Hi @yanteixeira, @jitters: please carefully review the “Forecasting task” section on the problem description page.

The forecast target variable is indeed an annual cumulative streamflow volume. The dates in the submission format correspond to the issue date of the forecast, i.e., the date that the forecast is being made. You are being asked to produce multiple forecasts per year. A forecast issued on January 1 for the April–July cumulative streamflow has very different predictor information available vs. a forecast issued on March 1 for the April–July cumulative streamflow.

In the context of this problem, the annual physical conditions (weather, snow, etc.) are different enough year-to-year that we consider each year to be independent sets of observations. The task is not to forecast a contiguous time series across years, but to forecast within years using data from each year.

There is antecedent (past) streamflow data that is relevant but has not been provided yet. We will have more detail on this soon. In addition, successful solutions will be expected to incorporate a wide variety of other data. Keep an eye out on the “Approved data sources” page for updates.

4 Likes

@jayqi Thank you for clarifying!

To have a valid forecast then should each prediction only use data that was measured before the target forecast date? For example, the forecast for March 8th, 2017 shouldn’t have data that was measured after (or including) March 8th, 2017?

Thank you for your response; it made things a bit clearer.
The problem lies in the training data, as we are supposed to forecast on the 1st, 8th, 15th, and 22nd of each month. We should have daily or at least weekly training data

To have a valid forecast then should each prediction only use data that was measured before the target forecast date?

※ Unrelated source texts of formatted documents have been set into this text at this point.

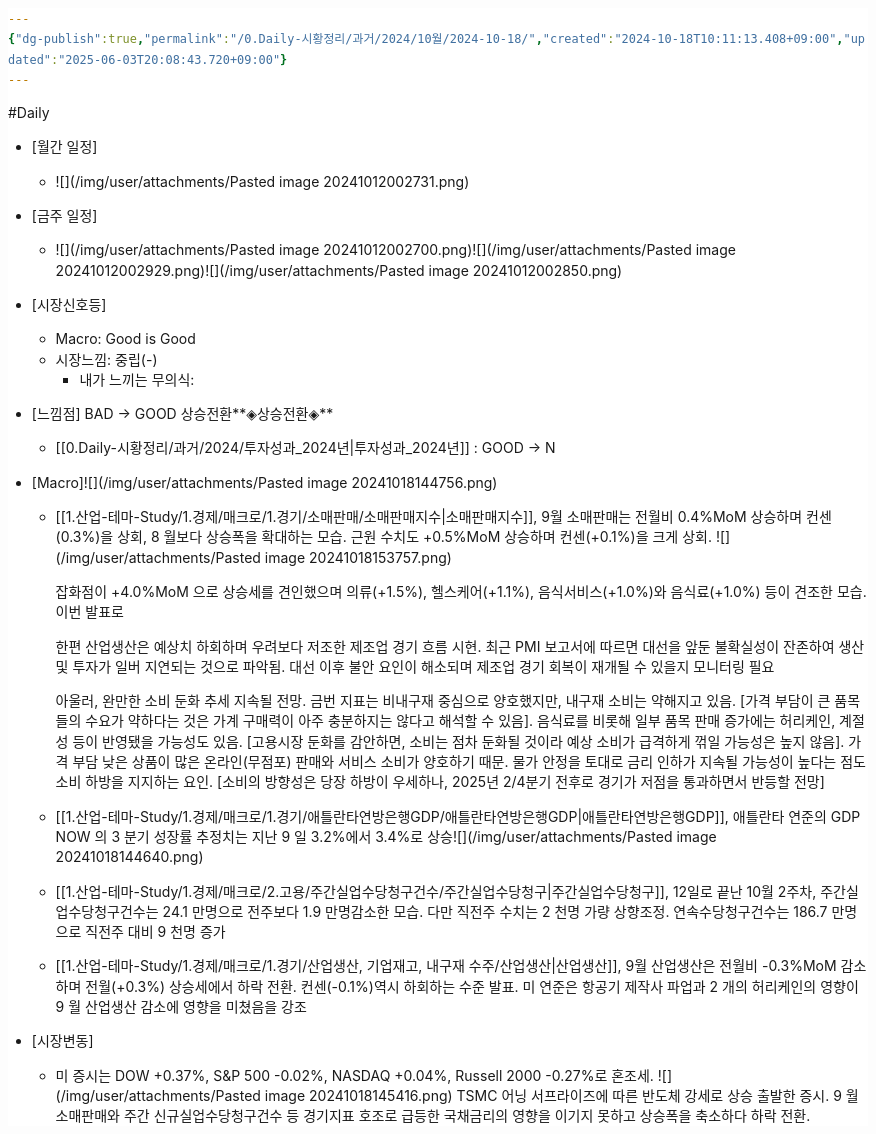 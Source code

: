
 ```yaml
---
{"dg-publish":true,"permalink":"/0.Daily-시황정리/과거/2024/10월/2024-10-18/","created":"2024-10-18T10:11:13.408+09:00","updated":"2025-06-03T20:08:43.720+09:00"}
---
```


#Daily 


- [월간 일정]
	- ![](/img/user/attachments/Pasted image 20241012002731.png)

- [금주 일정]
	- ![](/img/user/attachments/Pasted image 20241012002700.png)![](/img/user/attachments/Pasted image 20241012002929.png)![](/img/user/attachments/Pasted image 20241012002850.png)



- [시장신호등]
	- Macro: Good is Good
	- 시장느낌: 중립(-)
		- 내가 느끼는 무의식: 


- [느낌점]  BAD → GOOD 상승전환**◈상승전환◈**
	- [[0.Daily-시황정리/과거/2024/투자성과_2024년\|투자성과_2024년]] : GOOD → N



- [Macro]![](/img/user/attachments/Pasted image 20241018144756.png)
	- [[1.산업-테마-Study/1.경제/매크로/1.경기/소매판매/소매판매지수\|소매판매지수]], 9월 소매판매는 전월비 0.4%MoM 상승하며 컨센(0.3%)을 상회, 8 월보다 상승폭을 확대하는 모습. 근원 수치도 +0.5%MoM 상승하며 컨센(+0.1%)을 크게 상회. ![](/img/user/attachments/Pasted image 20241018153757.png)
	  
	  잡화점이 +4.0%MoM 으로 상승세를 견인했으며 의류(+1.5%), 헬스케어(+1.1%), 음식서비스(+1.0%)와 음식료(+1.0%) 등이 견조한 모습. 이번 발표로 
	  
	  한편 산업생산은 예상치 하회하며 우려보다 저조한 제조업 경기 흐름 시현. 최근 PMI 보고서에 따르면 대선을 앞둔 불확실성이 잔존하여 생산 및 투자가 일버 지연되는 것으로 파악됨. 대선 이후 불안 요인이 해소되며 제조업 경기 회복이 재개될 수 있을지 모니터링 필요
	  
	  아울러, 완만한 소비 둔화 추세 지속될 전망. 금번 지표는 비내구재 중심으로 양호했지만, 내구재 소비는 약해지고 있음. [가격 부담이 큰 품목들의 수요가 약하다는 것은 가계 구매력이 아주 충분하지는 않다고 해석할 수 있음]. 음식료를 비롯해 일부 품목 판매 증가에는 허리케인, 계절성 등이 반영됐을 가능성도 있음. [고용시장 둔화를 감안하면, 소비는 점차 둔화될 것이라 예상 소비가 급격하게 꺾일 가능성은 높지 않음]. 가격 부담 낮은 상품이 많은 온라인(무점포) 판매와 서비스 소비가 양호하기 때문. 물가 안정을 토대로 금리 인하가 지속될 가능성이 높다는 점도 소비 하방을 지지하는 요인. [소비의 방향성은 당장 하방이 우세하나, 2025년 2/4분기 전후로 경기가 저점을 통과하면서 반등할 전망]
	  
	- [[1.산업-테마-Study/1.경제/매크로/1.경기/애틀란타연방은행GDP/애틀란타연방은행GDP\|애틀란타연방은행GDP]], 애틀란타 연준의 GDP NOW 의 3 분기 성장률 추정치는 지난 9 일 3.2%에서 3.4%로 상승![](/img/user/attachments/Pasted image 20241018144640.png)
	- [[1.산업-테마-Study/1.경제/매크로/2.고용/주간실업수당청구건수/주간실업수당청구\|주간실업수당청구]], 12일로 끝난 10월 2주차, 주간실업수당청구건수는 24.1 만명으로 전주보다 1.9 만명감소한 모습. 다만 직전주 수치는 2 천명 가량 상향조정. 연속수당청구건수는 186.7 만명으로 직전주 대비 9 천명 증가
	  
	- [[1.산업-테마-Study/1.경제/매크로/1.경기/산업생산, 기업재고, 내구재 수주/산업생산\|산업생산]], 9월 산업생산은 전월비 -0.3%MoM 감소하며 전월(+0.3%) 상승세에서 하락 전환. 컨센(-0.1%)역시 하회하는 수준 발표. 미 연준은 항공기 제작사 파업과 2 개의 허리케인의 영향이 9 월 산업생산 감소에 영향을 미쳤음을 강조


- [시장변동]
	- 미 증시는 DOW +0.37%, S&P 500 -0.02%, NASDAQ +0.04%, Russell 2000 -0.27%로 혼조세. ![](/img/user/attachments/Pasted image 20241018145416.png)
	  TSMC 어닝 서프라이즈에 따른 반도체 강세로 상승 출발한 증시. 9 월 소매판매와 주간 신규실업수당청구건수 등 경기지표 호조로 급등한 국채금리의 영향을 이기지 못하고 상승폭을 축소하다 하락 전환. 
	   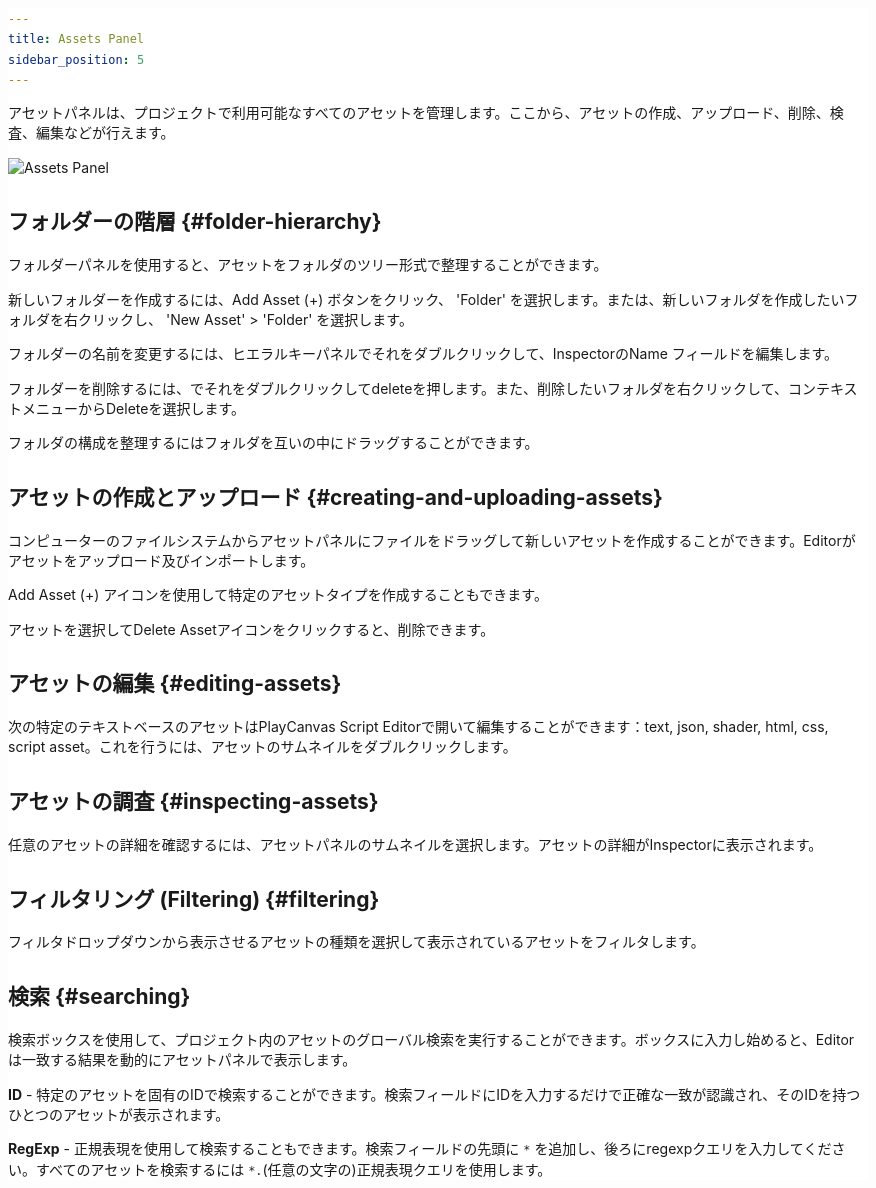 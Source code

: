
 ```yaml
---
title: Assets Panel
sidebar_position: 5
---
```


アセットパネルは、プロジェクトで利用可能なすべてのアセットを管理します。ここから、アセットの作成、アップロード、削除、検査、編集などが行えます。

![Assets Panel](/images/user-manual/editor/assets-panel.png)

## フォルダーの階層 {#folder-hierarchy}

フォルダーパネルを使用すると、アセットをフォルダのツリー形式で整理することができます。

新しいフォルダーを作成するには、Add Asset (+) ボタンをクリック、 'Folder' を選択します。または、新しいフォルダを作成したいフォルダを右クリックし、 'New Asset' > 'Folder' を選択します。

フォルダーの名前を変更するには、ヒエラルキーパネルでそれをダブルクリックして、InspectorのName フィールドを編集します。

フォルダーを削除するには、でそれをダブルクリックしてdeleteを押します。また、削除したいフォルダを右クリックして、コンテキストメニューからDeleteを選択します。

フォルダの構成を整理するにはフォルダを互いの中にドラッグすることができます。

## アセットの作成とアップロード {#creating-and-uploading-assets}

コンピューターのファイルシステムからアセットパネルにファイルをドラッグして新しいアセットを作成することができます。Editorがアセットをアップロード及びインポートします。

Add Asset (+) アイコンを使用して特定のアセットタイプを作成することもできます。

アセットを選択してDelete Assetアイコンをクリックすると、削除できます。

## アセットの編集 {#editing-assets}

次の特定のテキストベースのアセットはPlayCanvas Script Editorで開いて編集することができます：text, json, shader, html, css, script asset。これを行うには、アセットのサムネイルをダブルクリックします。

## アセットの調査 {#inspecting-assets}

任意のアセットの詳細を確認するには、アセットパネルのサムネイルを選択します。アセットの詳細がInspectorに表示されます。

## フィルタリング (Filtering) {#filtering}

フィルタドロップダウンから表示させるアセットの種類を選択して表示されているアセットをフィルタします。

## 検索 {#searching}

検索ボックスを使用して、プロジェクト内のアセットのグローバル検索を実行することができます。ボックスに入力し始めると、Editorは一致する結果を動的にアセットパネルで表示します。

**ID** - 特定のアセットを固有のIDで検索することができます。検索フィールドにIDを入力するだけで正確な一致が認識され、そのIDを持つひとつのアセットが表示されます。

**RegExp** - 正規表現を使用して検索することもできます。検索フィールドの先頭に `*` を追加し、後ろにregexpクエリを入力してください。すべてのアセットを検索するには `*.`(任意の文字の)正規表現クエリを使用します。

@jitters Each prediction should only use data measured before the issue date. (Not inclusive of the issue date itself.) We’ve updated the problem description with a new section that discusses this explicitly in more detail.

The problem lies in the training data, as we are supposed to forecast on the 1st, 8th, 15th, and 22nd of each month. We should have daily or at least weekly training data

@AnasBam Past monthly time series data for the target variable is now available on the data download page. Additionally, a new section discussing this data has been added to the problem description.

@jayqi Thanks for this clarification, makes sense. Additionally, the problem statement mentions ‘Training on years in the test set is prohibited’, but what about training on the months of water year (october, november, december) of the previous year. For example for issue date of 01/01/2022, can we train just on months; october, november, december of previous year (2021) although 2021 is on test set?
From the new monthly naturalized flow data, I am guessing this is ok, but want to make certain of this.

1 Like

Additionally, the problem statement mentions ‘Training on years in the test set is prohibited’, but what about training on the months of water year (october, november, december) of the previous year. For example for issue date of 01/01/2022, can we train just on months; october, november, december of previous year (2021) although 2021 is on test set?

Hi @saket. Yes, that is correct. The months Oct 2021, Nov 2021, and Dec 2021 are part of the 2022 water year, and accordingly associated with the 2022 seasonal water supply forecast. You may use feature data from those months when training on a 2022 seasonal water supply observation.

By similar logic, Oct 2022, Nov 2022, and Dec 2022 are associated with the 2023 seasonal water supply forecast, and 2023 is a test forecast year. You may not train on the 2023 seasonal water supply ground truth label for the Hindcast Stage.